Last night I was feeling peckish for Asian food. Immediately I was drawn to memories of scallion pancakes. I’ve not made them in a while and it was time.
I first tried these savory wonders at a Korean restaurant in New York City a few years ago. We were there to celebrate Steven’s birthday with some friends: David, Cesar and a bunch more from Steven’s school. The restaurant was one of those interactive type places where ingredients are brought to your table and then you cook them yourself while sharing everything with your friends. You sit around a big stove, cooking, eating and drinking and visiting. I like this type of restaurant atmosphere a lot. The only inconvenient part is that afterwards your clothes need to go straight to the laundry and you for a shower, as you inevitably smell like cooked food.

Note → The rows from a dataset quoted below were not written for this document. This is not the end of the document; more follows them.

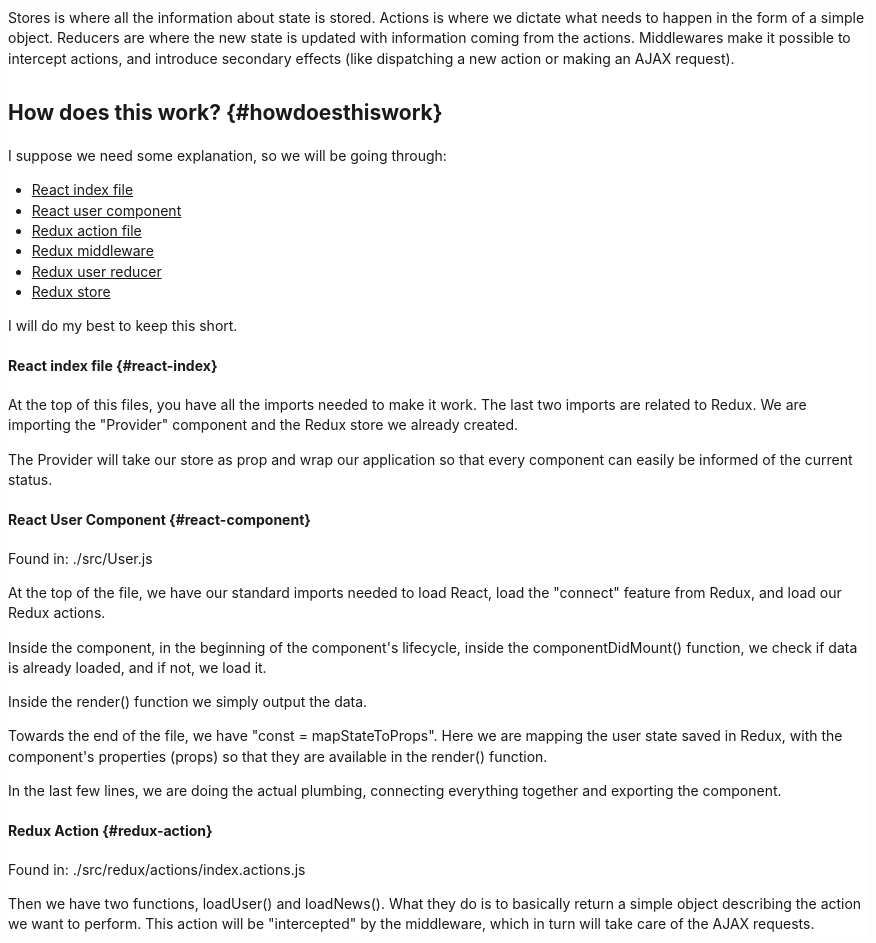 Stores is where all the information about state is stored.
Actions is where we dictate what needs to happen in the form of a simple object.
Reducers are where the new state is updated with information coming from the actions.
Middlewares make it possible to intercept actions, and introduce secondary effects (like dispatching a new action or making an AJAX request).

## How does this work? {#howdoesthiswork}

I suppose we need some explanation, so we will be going through:

- [React index file][6]
- [React user component][7]
- [Redux action file][8]
- [Redux middleware][9]
- [Redux user reducer][10]
- [Redux store][11]

I will do my best to keep this short.

#### React index file {#react-index}

At the top of this files, you have all the imports needed to make it work. The last two imports are related to Redux.
We are importing the "Provider" component and the Redux store we already created.

The Provider will take our store as prop and wrap our application so that every component can easily be informed of the current status.

#### React User Component {#react-component}

Found in:
./src/User.js

At the top of the file, we have our standard imports needed to load React, load the "connect" feature from Redux, and load our Redux actions.

Inside the component, in the beginning of the component's lifecycle, inside the componentDidMount() function, we check if data is already loaded, and if not, we load it.

Inside the render() function we simply output the data.

Towards the end of the file, we have "const = mapStateToProps". Here we are mapping the user state saved in Redux, with the component's properties (props) so that they are available in the render() function.

In the last few lines, we are doing the actual plumbing, connecting everything together and exporting the component.

#### Redux Action {#redux-action}

Found in:
./src/redux/actions/index.actions.js

Then we have two functions, loadUser() and loadNews(). What they do is to basically return a simple object describing the action we want to perform. This action will be "intercepted" by the middleware, which in turn will take care of the AJAX requests.


[1]: https://www.valentinog.com/blog/redux/
[2]: https://medium.com/@ohansemmanuel/table-of-contents-for-understanding-redux-1-ea0667e1453d
[3]: https://read.reduxbook.com/
[4]: https://github.com/akmur/redux-tutorial
[5]: http://localhost:3000
[6]: #react-index
[7]: #react-component
[8]: #redux-action
[9]: #redux-middleware
[10]: #redux-reducer
[11]: #redux-store
[12]: https://unsplash.com/photos/VwGcs_D_Q2w?utm_source=unsplash&utm_medium=referral&utm_content=creditCopyText
[13]: https://unsplash.com/search/photos/web?utm_source=unsplash&utm_medium=referral&utm_content=creditCopyText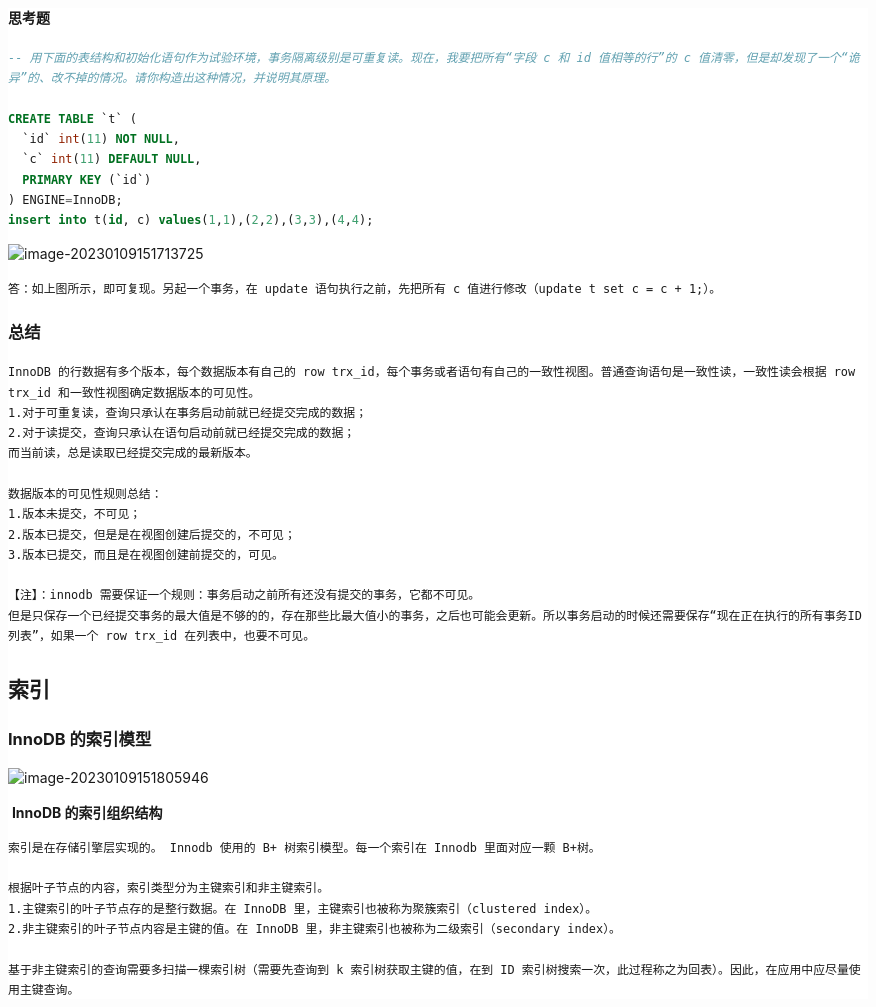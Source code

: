 

#### 思考题

```sql
-- 用下面的表结构和初始化语句作为试验环境，事务隔离级别是可重复读。现在，我要把所有“字段 c 和 id 值相等的行”的 c 值清零，但是却发现了一个“诡异”的、改不掉的情况。请你构造出这种情况，并说明其原理。

CREATE TABLE `t` (
  `id` int(11) NOT NULL,
  `c` int(11) DEFAULT NULL,
  PRIMARY KEY (`id`)
) ENGINE=InnoDB;
insert into t(id, c) values(1,1),(2,2),(3,3),(4,4);
```

![image-20230109151713725](https://renyh-bucket-1302033757.cos.ap-chengdu.myqcloud.com/images/image-20230109151713725.png)

```
答：如上图所示，即可复现。另起一个事务，在 update 语句执行之前，先把所有 c 值进行修改（update t set c = c + 1;）。
```



### 总结 

```
InnoDB 的行数据有多个版本，每个数据版本有自己的 row trx_id，每个事务或者语句有自己的一致性视图。普通查询语句是一致性读，一致性读会根据 row trx_id 和一致性视图确定数据版本的可见性。
1.对于可重复读，查询只承认在事务启动前就已经提交完成的数据；
2.对于读提交，查询只承认在语句启动前就已经提交完成的数据；
而当前读，总是读取已经提交完成的最新版本。

数据版本的可见性规则总结：
1.版本未提交，不可见；
2.版本已提交，但是是在视图创建后提交的，不可见；
3.版本已提交，而且是在视图创建前提交的，可见。

【注】：innodb 需要保证一个规则：事务启动之前所有还没有提交的事务，它都不可见。
但是只保存一个已经提交事务的最大值是不够的的，存在那些比最大值小的事务，之后也可能会更新。所以事务启动的时候还需要保存“现在正在执行的所有事务ID列表”，如果一个 row trx_id 在列表中，也要不可见。
```



## 索引 

### InnoDB 的索引模型

![image-20230109151805946](https://renyh-bucket-1302033757.cos.ap-chengdu.myqcloud.com/images/image-20230109151805946.png)

​																												**InnoDB 的索引组织结构**

```
索引是在存储引擎层实现的。 Innodb 使用的 B+ 树索引模型。每一个索引在 Innodb 里面对应一颗 B+树。

根据叶子节点的内容，索引类型分为主键索引和非主键索引。
1.主键索引的叶子节点存的是整行数据。在 InnoDB 里，主键索引也被称为聚簇索引（clustered index）。
2.非主键索引的叶子节点内容是主键的值。在 InnoDB 里，非主键索引也被称为二级索引（secondary index）。

基于非主键索引的查询需要多扫描一棵索引树（需要先查询到 k 索引树获取主键的值，在到 ID 索引树搜索一次，此过程称之为回表）。因此，在应用中应尽量使用主键查询。
```
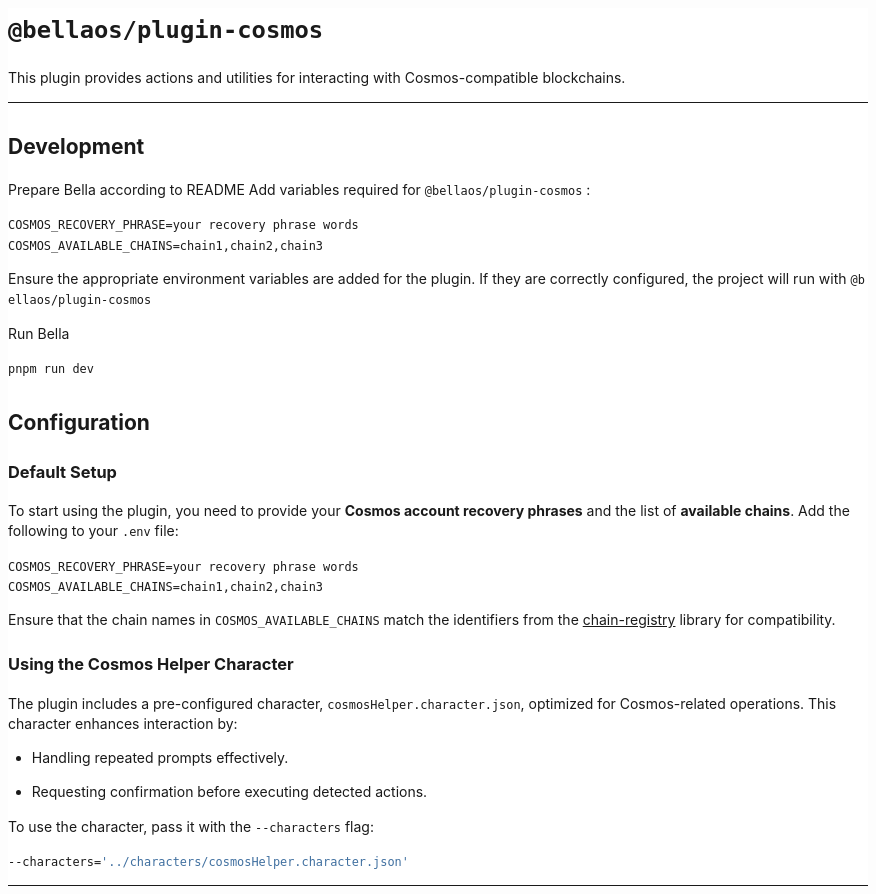 # `@bellaos/plugin-cosmos`

This plugin provides actions and utilities for interacting with Cosmos-compatible blockchains.

---

## Development

Prepare Bella according to README
Add variables required for `@bellaos/plugin-cosmos` :

```
COSMOS_RECOVERY_PHRASE=your recovery phrase words
COSMOS_AVAILABLE_CHAINS=chain1,chain2,chain3
```

Ensure the appropriate environment variables are added for the plugin. If they are correctly configured, the project will run with `@bellaos/plugin-cosmos`

Run Bella

```
pnpm run dev
```

## Configuration

### Default Setup

To start using the plugin, you need to provide your **Cosmos account recovery phrases** and the list of **available chains**. Add the following to your `.env` file:

```env
COSMOS_RECOVERY_PHRASE=your recovery phrase words
COSMOS_AVAILABLE_CHAINS=chain1,chain2,chain3
```

Ensure that the chain names in `COSMOS_AVAILABLE_CHAINS` match the identifiers from the [chain-registry](https://github.com/cosmos/chain-registry) library for compatibility.

### Using the Cosmos Helper Character

The plugin includes a pre-configured character, `cosmosHelper.character.json`, optimized for Cosmos-related operations. This character enhances interaction by:

- Handling repeated prompts effectively.

- Requesting confirmation before executing detected actions.

To use the character, pass it with the `--characters` flag:

```bash
--characters='../characters/cosmosHelper.character.json'
```

---
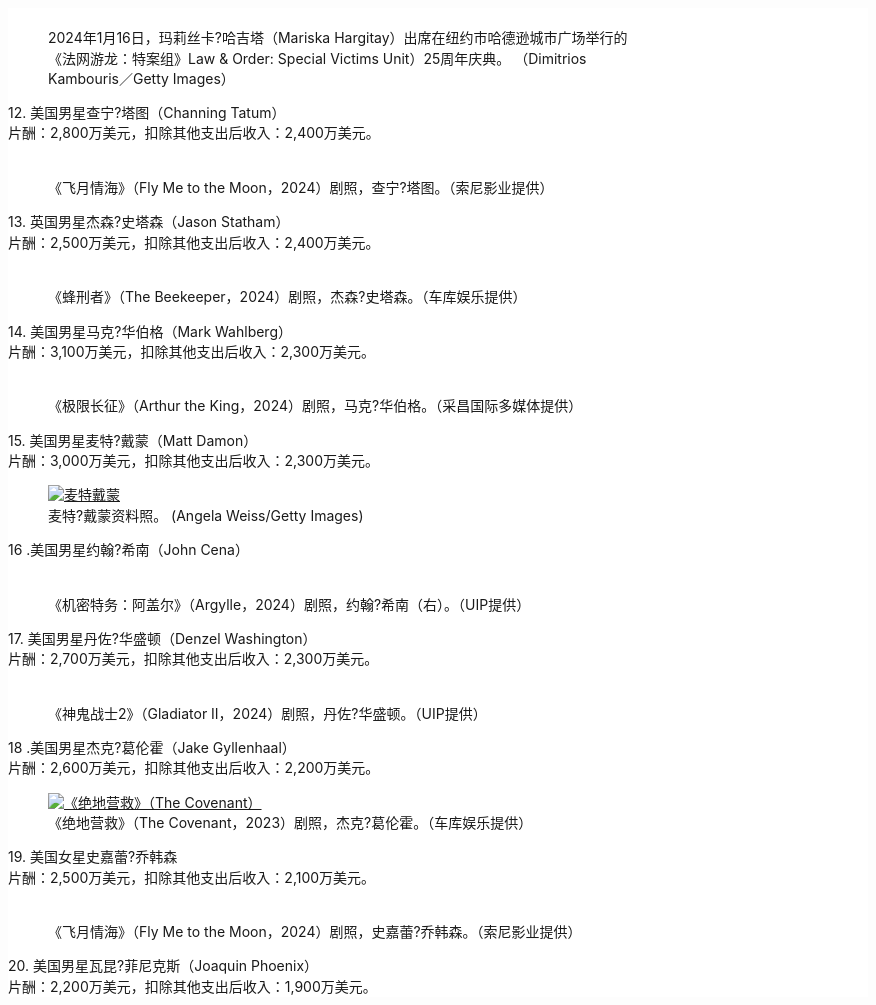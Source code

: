 <figure id="attachment_14448641" aria-describedby="caption-attachment-14448641" style="width: 600px" class="wp-caption aligncenter"><a target="_blank" href="https://i.epochtimes.com/assets/uploads/2025/03/id14448641-GettyImages-1938523123.jpg"><img decoding="async" class=" wp-image-14448641" src="https://i.epochtimes.com/assets/uploads/2025/03/id14448641-GettyImages-1938523123-450x300.jpg" alt="" width="600" b="400" /></a><figcaption id="caption-attachment-14448641" class="wp-caption-text">2024年1月16日，玛莉丝卡?哈吉塔（Mariska Hargitay）出席在纽约市哈德逊城市广场举行的《法网游龙：特案组》Law &amp; Order: Special Victims Unit）25周年庆典。 （Dimitrios Kambouris／Getty Images）</figcaption></figure>
<p>12. 美国男星查宁?塔图（Channing Tatum）<br />
片酬：2,800万美元，扣除其他支出后收入：2,400万美元。</p>
<figure id="attachment_14286880" aria-describedby="caption-attachment-14286880" style="width: 600px" class="wp-caption aligncenter"><a target="_blank" href="https://i.epochtimes.com/assets/uploads/2024/07/id14286880-694500.jpg"><img decoding="async" class=" wp-image-14286880" src="https://i.epochtimes.com/assets/uploads/2024/07/id14286880-694500-450x300.jpg" alt="" width="600" b="400" /></a><figcaption id="caption-attachment-14286880" class="wp-caption-text">《飞月情海》（Fly Me to the Moon，2024）剧照，查宁?塔图。（索尼影业提供）</figcaption></figure>
<p>13. 英国男星杰森?史塔森（Jason Statham）<br />
片酬：2,500万美元，扣除其他支出后收入：2,400万美元。</p>
<figure id="attachment_14156516" aria-describedby="caption-attachment-14156516" style="width: 600px" class="wp-caption aligncenter"><a target="_blank" href="https://i.epochtimes.com/assets/uploads/2024/01/id14156516-20240112-mark-GP05.jpg"><img decoding="async" class=" wp-image-14156516" src="https://i.epochtimes.com/assets/uploads/2024/01/id14156516-20240112-mark-GP05-450x299.jpg" alt="" width="600" b="399" /></a><figcaption id="caption-attachment-14156516" class="wp-caption-text">《蜂刑者》（The Beekeeper，2024）剧照，杰森?史塔森。（车库娱乐提供）</figcaption></figure>
<p>14. 美国男星马克?华伯格（Mark Wahlberg）<br />
片酬：3,100万美元，扣除其他支出后收入：2,300万美元。</p>
<figure id="attachment_14201299" aria-describedby="caption-attachment-14201299" style="width: 600px" class="wp-caption aligncenter"><a target="_blank" href="https://i.epochtimes.com/assets/uploads/2024/03/id14201299-20240313-mark-ccii04.jpg"><img decoding="async" class=" wp-image-14201299" src="https://i.epochtimes.com/assets/uploads/2024/03/id14201299-20240313-mark-ccii04-450x300.jpg" alt="" width="600" b="400" /></a><figcaption id="caption-attachment-14201299" class="wp-caption-text">《极限长征》（Arthur the King，2024）剧照，马克?华伯格。（采昌国际多媒体提供）</figcaption></figure>
<p>15. 美国男星麦特?戴蒙（Matt Damon）<br />
片酬：3,000万美元，扣除其他支出后收入：2,300万美元。</p>
<figure id="attachment_12107743" aria-describedby="caption-attachment-12107743" style="width: 600px" class="wp-caption aligncenter"><a target="_blank" href="https://i.epochtimes.com/assets/uploads/2020/05/1508111741412669.jpg"><img decoding="async" class=" wp-image-12107743" src="https://i.epochtimes.com/assets/uploads/2020/05/1508111741412669-450x318.jpg" alt="麦特戴蒙" width="600" b="424" /></a><figcaption id="caption-attachment-12107743" class="wp-caption-text">麦特?戴蒙资料照。 (Angela Weiss/Getty Images)</figcaption></figure>
<p>16 .美国男星约翰?希南（John Cena）<br />
<figure id="attachment_14170651" aria-describedby="caption-attachment-14170651" style="width: 600px" class="wp-caption aligncenter"><a target="_blank" href="https://i.epochtimes.com/assets/uploads/2024/02/id14170651-662696.jpg"><img decoding="async" class=" wp-image-14170651" src="https://i.epochtimes.com/assets/uploads/2024/02/id14170651-662696-450x300.jpg" alt="" width="600" b="400" /></a><figcaption id="caption-attachment-14170651" class="wp-caption-text">《机密特务：阿盖尔》（Argylle，2024）剧照，约翰?希南（右）。（UIP提供）</figcaption></figure>
<p>17. 美国男星丹佐?华盛顿（Denzel Washington）<br />
片酬：2,700万美元，扣除其他支出后收入：2,300万美元。</p>
<figure id="attachment_14376198" aria-describedby="caption-attachment-14376198" style="width: 600px" class="wp-caption aligncenter"><a target="_blank" href="https://i.epochtimes.com/assets/uploads/2024/11/id14376198-20241122-mark-UIP04.jpg"><img decoding="async" class=" wp-image-14376198" src="https://i.epochtimes.com/assets/uploads/2024/11/id14376198-20241122-mark-UIP04-450x253.jpg" alt="" width="600" b="337" /></a><figcaption id="caption-attachment-14376198" class="wp-caption-text">《神鬼战士2》（Gladiator II，2024）剧照，丹佐?华盛顿。（UIP提供）</figcaption></figure>
<p>18 .美国男星杰克?葛伦霍（Jake Gyllenhaal）<br />
片酬：2,600万美元，扣除其他支出后收入：2,200万美元。</p>
<figure id="attachment_13970797" aria-describedby="caption-attachment-13970797" style="width: 600px" class="wp-caption aligncenter"><a target="_blank" href="https://i.epochtimes.com/assets/uploads/2023/04/id13970797-20230412-mark-GP02.jpg"><img decoding="async" class=" wp-image-13970797" src="https://i.epochtimes.com/assets/uploads/2023/04/id13970797-20230412-mark-GP02-450x300.jpg" alt="《绝地营救》（The Covenant）" width="600" b="400" /></a><figcaption id="caption-attachment-13970797" class="wp-caption-text">《绝地营救》（The Covenant，2023）剧照，杰克?葛伦霍。（车库娱乐提供）</figcaption></figure>
<p>19. 美国女星史嘉蕾?乔韩森<br />
片酬：2,500万美元，扣除其他支出后收入：2,100万美元。</p>
<figure id="attachment_14286873" aria-describedby="caption-attachment-14286873" style="width: 600px" class="wp-caption aligncenter"><a target="_blank" href="https://i.epochtimes.com/assets/uploads/2024/07/id14286873-694493.jpg"><img decoding="async" class=" wp-image-14286873" src="https://i.epochtimes.com/assets/uploads/2024/07/id14286873-694493-450x300.jpg" alt="" width="600" b="400" /></a><figcaption id="caption-attachment-14286873" class="wp-caption-text">《飞月情海》（Fly Me to the Moon，2024）剧照，史嘉蕾?乔韩森。（索尼影业提供）</figcaption></figure>
<p>20. 美国男星瓦昆?菲尼克斯（Joaquin Phoenix）<br />
片酬：2,200万美元，扣除其他支出后收入：1,900万美元。</p>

From all the dishes we ordered that day, I was most curious about scallion pancakes. They’re so unusual to me. These came already prepared, so a few days later I went to that fabulous Barnes and Noble on Union Square to search a couple of cookbooks for the recipe. Unfortunately, I don’t remember which books I used now so I can’t give them the credit they deserve. Sorry.
This recipe makes two skillet-sized pancakes. It’s pretty similar to the original I had at the restaurant in little Korea. It tastes savory, nutty and oniony with a pleasant chewy texture. Here you go:
2 cups flour
½ tsp kosher salt
1 cup of hot water (plus a bit more if needed)
5 whole scallions cut diagonally
2 tbsp canola oil
1 tbsp toasted sesame oil or olive oil (optional)
Place flour and salt in the food processor. Process a bit to mix. With food processor still running, add hot water in a steady and slow stream. You should have a ball of dough forming in no time. Otherwise add a bit more water. Transfer dough to a bowl, cover with a damp kitchen towel, and let dough rest for about 40 minutes at room temperature.
Heat two skillets to medium temperature with a tablespoon of canola oil in each.
Cut dough into two equal pieces. Return one piece back to bowl and cover with damp towel.
Sprinkle some flour over the counter. Stretch dough with your hands and press half of scallions into dough. Fold it and using your rolling pin roll dough out to a disk, about 10-12 inches diameter. Transfer to heated pan and fry for about 4 minutes per side. Repeat process with remaining dough.
Drizzle some olive oil over each pancake to give it a Mediterranean flavor; add toasted sesame oil for a Korean style finish. Forget the oil and it’s great as a savory pancake. Use Vietnamese dipping sauce for a South East Asian flavor.